What is Supervised Learning?

The data used in supervised learning is labeled — meaning that it contains examples of both inputs (called features) and correct outputs (labels). The algorithms analyze a large dataset of these training pairs to infer what a desired output value would be when asked to make a prediction on new data.

For instance, let’s pretend you want to teach a model to identify pictures of trees. You provide a labeled dataset that contains many different examples of types of trees and the names of each species. You let the algorithm try to define what set of characteristics belongs to each tree based on the labeled outputs. You can then test the model by showing it a tree picture and asking it to guess what species it is. If the model provides an incorrect answer, you can continue training it and adjusting its parameters with more examples to improve its accuracy and minimize errors. 

Once the model has been trained and tested, you can use it to make predictions on unknown data based on the previous knowledge it has learned.

Supervised learning in machine learning is generally divided into two categories: classification and regression. 

Classification algorithms are used to group data by predicting a categorical label or output variable based on the input data. Classification is used when output variables are categorical, meaning there are two or more classes.

One of the most common examples of classification algorithms in use is the spam filter in your email inbox. Here, a supervised learning model is trained to predict whether an email is spam or not with a dataset that contains labeled examples of both spam and legitimate emails. The algorithm extracts information about each email, including the sender, the subject line, body copy, and more. It then uses these features and corresponding output labels to learn patterns and assign a score that indicates whether an email is real or spam.

Regression algorithms are used to predict a real or continuous value, where the algorithm detects a relationship between two or more variables. 

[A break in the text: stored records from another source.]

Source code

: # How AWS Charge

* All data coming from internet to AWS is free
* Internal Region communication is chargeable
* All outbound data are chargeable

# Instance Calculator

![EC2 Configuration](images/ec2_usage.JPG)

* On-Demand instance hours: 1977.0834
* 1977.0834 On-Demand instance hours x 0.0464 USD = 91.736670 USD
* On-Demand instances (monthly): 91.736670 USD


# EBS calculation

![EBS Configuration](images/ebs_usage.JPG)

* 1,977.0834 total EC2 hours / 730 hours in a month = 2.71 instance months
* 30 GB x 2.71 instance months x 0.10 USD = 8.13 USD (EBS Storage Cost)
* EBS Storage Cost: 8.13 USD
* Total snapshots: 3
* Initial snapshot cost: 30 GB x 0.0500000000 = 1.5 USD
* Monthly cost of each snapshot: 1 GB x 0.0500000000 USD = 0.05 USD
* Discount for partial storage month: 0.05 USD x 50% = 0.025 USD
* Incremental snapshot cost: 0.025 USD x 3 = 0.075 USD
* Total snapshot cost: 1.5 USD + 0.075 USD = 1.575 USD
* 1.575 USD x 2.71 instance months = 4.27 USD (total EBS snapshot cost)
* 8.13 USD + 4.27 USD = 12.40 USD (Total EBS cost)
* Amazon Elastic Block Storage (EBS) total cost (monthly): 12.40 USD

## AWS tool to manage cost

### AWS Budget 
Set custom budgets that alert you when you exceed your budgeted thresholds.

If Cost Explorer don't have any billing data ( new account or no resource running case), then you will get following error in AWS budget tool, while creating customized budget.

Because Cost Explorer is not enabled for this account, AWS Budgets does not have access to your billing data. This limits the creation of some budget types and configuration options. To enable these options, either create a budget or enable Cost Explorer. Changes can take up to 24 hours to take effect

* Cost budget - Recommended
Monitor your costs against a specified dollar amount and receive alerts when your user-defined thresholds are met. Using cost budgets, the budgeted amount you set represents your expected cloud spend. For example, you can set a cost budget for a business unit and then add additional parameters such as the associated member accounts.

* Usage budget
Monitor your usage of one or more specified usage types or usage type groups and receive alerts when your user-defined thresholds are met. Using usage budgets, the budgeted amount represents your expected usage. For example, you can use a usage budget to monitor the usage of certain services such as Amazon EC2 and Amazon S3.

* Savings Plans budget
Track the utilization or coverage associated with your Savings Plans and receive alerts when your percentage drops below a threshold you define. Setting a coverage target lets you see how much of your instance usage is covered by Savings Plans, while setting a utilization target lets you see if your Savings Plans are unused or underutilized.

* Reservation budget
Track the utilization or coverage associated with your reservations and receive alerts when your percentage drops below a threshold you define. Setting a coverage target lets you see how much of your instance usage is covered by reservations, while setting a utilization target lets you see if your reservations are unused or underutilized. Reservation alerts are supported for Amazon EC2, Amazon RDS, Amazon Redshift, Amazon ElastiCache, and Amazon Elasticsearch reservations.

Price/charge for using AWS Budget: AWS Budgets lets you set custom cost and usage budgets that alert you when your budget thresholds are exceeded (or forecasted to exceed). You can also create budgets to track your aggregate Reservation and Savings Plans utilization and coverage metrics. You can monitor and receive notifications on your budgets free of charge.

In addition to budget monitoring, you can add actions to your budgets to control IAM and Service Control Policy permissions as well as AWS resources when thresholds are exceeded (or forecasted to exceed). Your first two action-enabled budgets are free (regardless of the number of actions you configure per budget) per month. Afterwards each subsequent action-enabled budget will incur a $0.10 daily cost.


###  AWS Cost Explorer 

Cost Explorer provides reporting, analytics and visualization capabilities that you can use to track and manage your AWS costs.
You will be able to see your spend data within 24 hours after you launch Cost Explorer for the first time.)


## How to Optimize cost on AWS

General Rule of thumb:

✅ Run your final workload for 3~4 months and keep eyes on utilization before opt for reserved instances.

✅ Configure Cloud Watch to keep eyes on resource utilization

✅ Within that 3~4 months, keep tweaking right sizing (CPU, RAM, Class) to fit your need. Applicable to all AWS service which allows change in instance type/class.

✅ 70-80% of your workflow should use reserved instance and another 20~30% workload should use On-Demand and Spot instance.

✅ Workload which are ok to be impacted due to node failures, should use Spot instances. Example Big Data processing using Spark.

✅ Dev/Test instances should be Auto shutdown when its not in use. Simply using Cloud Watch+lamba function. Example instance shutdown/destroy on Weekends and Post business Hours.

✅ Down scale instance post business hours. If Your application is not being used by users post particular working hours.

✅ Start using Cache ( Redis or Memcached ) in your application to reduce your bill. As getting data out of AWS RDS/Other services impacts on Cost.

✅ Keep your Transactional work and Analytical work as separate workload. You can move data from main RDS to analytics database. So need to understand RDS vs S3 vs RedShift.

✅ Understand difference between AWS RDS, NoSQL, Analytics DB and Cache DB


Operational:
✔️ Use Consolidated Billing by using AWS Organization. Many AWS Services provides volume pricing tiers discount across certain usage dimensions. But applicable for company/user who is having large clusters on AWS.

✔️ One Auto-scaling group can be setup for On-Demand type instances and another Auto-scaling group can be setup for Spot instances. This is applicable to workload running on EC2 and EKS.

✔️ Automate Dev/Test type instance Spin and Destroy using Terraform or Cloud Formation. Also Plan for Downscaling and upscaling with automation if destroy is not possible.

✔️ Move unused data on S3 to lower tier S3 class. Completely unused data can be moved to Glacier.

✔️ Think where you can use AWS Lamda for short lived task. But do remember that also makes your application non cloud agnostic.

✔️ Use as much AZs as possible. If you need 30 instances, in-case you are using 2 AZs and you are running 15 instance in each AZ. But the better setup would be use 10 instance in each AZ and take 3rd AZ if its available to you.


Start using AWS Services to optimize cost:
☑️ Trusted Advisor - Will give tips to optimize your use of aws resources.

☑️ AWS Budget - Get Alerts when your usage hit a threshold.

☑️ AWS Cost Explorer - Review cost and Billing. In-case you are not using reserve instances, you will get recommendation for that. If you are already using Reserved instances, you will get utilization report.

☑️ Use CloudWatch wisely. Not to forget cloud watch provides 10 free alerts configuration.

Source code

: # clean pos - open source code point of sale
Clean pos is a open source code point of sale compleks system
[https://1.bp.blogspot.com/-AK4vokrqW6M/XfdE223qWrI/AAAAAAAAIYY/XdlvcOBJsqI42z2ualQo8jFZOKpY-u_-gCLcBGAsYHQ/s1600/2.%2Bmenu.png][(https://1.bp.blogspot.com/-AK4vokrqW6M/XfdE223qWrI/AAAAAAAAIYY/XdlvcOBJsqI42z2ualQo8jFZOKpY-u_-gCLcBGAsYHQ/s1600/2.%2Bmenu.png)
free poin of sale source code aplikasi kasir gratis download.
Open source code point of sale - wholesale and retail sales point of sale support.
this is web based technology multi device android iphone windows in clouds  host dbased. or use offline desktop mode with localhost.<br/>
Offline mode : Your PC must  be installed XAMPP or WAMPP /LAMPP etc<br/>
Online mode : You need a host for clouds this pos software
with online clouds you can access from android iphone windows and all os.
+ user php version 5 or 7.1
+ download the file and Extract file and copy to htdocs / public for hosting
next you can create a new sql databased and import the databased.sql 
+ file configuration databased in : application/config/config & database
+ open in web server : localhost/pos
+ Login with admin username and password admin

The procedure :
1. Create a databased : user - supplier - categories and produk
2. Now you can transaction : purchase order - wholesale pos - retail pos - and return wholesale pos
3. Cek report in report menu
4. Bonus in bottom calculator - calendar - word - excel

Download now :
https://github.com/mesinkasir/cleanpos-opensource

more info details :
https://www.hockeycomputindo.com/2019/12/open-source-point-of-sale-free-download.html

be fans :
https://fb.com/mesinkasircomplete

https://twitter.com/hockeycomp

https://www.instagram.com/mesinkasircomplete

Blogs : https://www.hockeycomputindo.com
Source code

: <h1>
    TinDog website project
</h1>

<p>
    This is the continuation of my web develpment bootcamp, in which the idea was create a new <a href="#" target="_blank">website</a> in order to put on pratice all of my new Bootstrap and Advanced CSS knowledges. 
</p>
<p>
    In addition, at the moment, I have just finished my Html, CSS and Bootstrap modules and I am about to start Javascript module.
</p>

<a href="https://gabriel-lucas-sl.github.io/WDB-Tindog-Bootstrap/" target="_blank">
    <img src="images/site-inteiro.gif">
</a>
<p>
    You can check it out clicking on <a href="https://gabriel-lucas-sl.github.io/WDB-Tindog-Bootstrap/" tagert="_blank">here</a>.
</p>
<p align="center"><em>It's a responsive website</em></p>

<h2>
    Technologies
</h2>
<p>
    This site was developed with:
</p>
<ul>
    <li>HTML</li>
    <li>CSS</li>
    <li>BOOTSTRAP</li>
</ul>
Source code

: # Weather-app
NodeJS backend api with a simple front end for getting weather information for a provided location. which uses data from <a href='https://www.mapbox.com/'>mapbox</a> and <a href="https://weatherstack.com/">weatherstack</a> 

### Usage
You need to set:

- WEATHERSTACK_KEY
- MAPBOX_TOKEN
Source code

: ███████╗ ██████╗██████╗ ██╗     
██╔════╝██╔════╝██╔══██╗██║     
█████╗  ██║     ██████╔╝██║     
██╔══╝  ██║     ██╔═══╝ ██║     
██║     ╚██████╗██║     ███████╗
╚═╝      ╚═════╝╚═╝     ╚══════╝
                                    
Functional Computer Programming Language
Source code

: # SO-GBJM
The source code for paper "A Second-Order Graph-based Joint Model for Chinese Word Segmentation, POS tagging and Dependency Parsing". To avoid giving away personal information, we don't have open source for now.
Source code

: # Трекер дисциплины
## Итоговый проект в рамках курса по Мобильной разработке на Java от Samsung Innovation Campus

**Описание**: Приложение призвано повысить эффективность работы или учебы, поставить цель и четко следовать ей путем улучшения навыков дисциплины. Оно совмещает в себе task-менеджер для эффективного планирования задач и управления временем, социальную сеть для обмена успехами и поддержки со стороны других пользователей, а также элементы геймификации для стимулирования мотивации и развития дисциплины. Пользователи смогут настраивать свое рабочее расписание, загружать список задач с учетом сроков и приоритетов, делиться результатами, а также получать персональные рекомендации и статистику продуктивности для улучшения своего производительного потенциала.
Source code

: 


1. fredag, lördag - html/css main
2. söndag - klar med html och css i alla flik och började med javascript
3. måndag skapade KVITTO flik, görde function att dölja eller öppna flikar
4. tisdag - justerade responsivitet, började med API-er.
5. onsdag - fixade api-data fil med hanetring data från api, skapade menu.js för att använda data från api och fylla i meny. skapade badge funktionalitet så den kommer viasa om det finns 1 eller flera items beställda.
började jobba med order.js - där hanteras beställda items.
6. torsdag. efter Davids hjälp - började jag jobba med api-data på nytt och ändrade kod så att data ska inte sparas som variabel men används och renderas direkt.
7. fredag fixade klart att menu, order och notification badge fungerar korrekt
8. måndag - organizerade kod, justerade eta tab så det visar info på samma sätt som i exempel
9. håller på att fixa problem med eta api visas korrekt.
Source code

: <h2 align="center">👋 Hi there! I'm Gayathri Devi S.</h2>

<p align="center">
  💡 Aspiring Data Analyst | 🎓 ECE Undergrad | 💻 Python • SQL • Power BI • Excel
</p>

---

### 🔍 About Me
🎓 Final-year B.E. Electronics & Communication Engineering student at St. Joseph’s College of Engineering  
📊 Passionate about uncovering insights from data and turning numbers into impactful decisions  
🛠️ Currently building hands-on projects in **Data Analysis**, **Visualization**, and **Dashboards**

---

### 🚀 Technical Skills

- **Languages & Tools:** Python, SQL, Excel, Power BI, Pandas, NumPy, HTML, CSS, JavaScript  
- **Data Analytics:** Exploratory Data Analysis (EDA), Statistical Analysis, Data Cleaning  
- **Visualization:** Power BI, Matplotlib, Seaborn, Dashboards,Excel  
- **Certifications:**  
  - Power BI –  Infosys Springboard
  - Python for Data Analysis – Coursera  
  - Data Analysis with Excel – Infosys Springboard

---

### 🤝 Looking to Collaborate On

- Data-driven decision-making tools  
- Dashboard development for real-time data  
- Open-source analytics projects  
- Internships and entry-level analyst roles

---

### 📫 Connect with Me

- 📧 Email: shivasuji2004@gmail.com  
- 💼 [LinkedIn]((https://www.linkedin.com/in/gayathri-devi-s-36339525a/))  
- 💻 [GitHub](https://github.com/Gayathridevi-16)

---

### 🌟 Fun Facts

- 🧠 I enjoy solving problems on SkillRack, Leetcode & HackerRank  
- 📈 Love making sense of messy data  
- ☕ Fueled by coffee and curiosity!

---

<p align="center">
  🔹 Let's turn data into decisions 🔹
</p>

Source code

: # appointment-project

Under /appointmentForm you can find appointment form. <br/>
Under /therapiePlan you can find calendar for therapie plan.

A common example of a regression task might be predicting a salary based on work experience. For instance, a supervised learning algorithm would be fed inputs related to work experience (e.g., length of time, the industry or field, location, etc.) and the corresponding assigned salary amount. After the model is trained, it could be used to predict the average salary based on work experience.

Supervised learning models can be used for a number of different business use cases that hep address a wide range of problems. Common supervised learning examples include the following: 

• Risk assessment: Supervised machine learning models can help banks and other financial services companies determine whether customers are likely to default loans, helping to minimize risk in their portfolios. 

• Image classification: Supervised machine learning algorithms are often trained to classify objects in images and videos. For example, an algorithm might be used to recognize a person in an image and automatically tag them on a social media platform. 

• Fraud detection: Supervised learning underpin many fraud detection systems, enabling enterprises to recognize fraudulent activity. These models are trained on datasets that contain both fraudulent and non-fraudulent activity so they can be used to flag suspicious activity in real time.

Recommendation systems: Supervised learning algorithms are used by online platforms and streaming services to power recommendations based on previous customer behavior or shopping history. The models extract important information about a user's behavior and suggest similar products and content. 

When it comes to understanding the difference between supervised learning vs. unsupervised learning, the primary difference is the type of input data used to train the model. Supervised learning uses labeled training datasets to try and teach a model a specific, pre-defined goal.  

By comparison, unsupervised learning uses unlabeled data and operates autonomously to try and learn the structure of the data without being given any explicit instructions.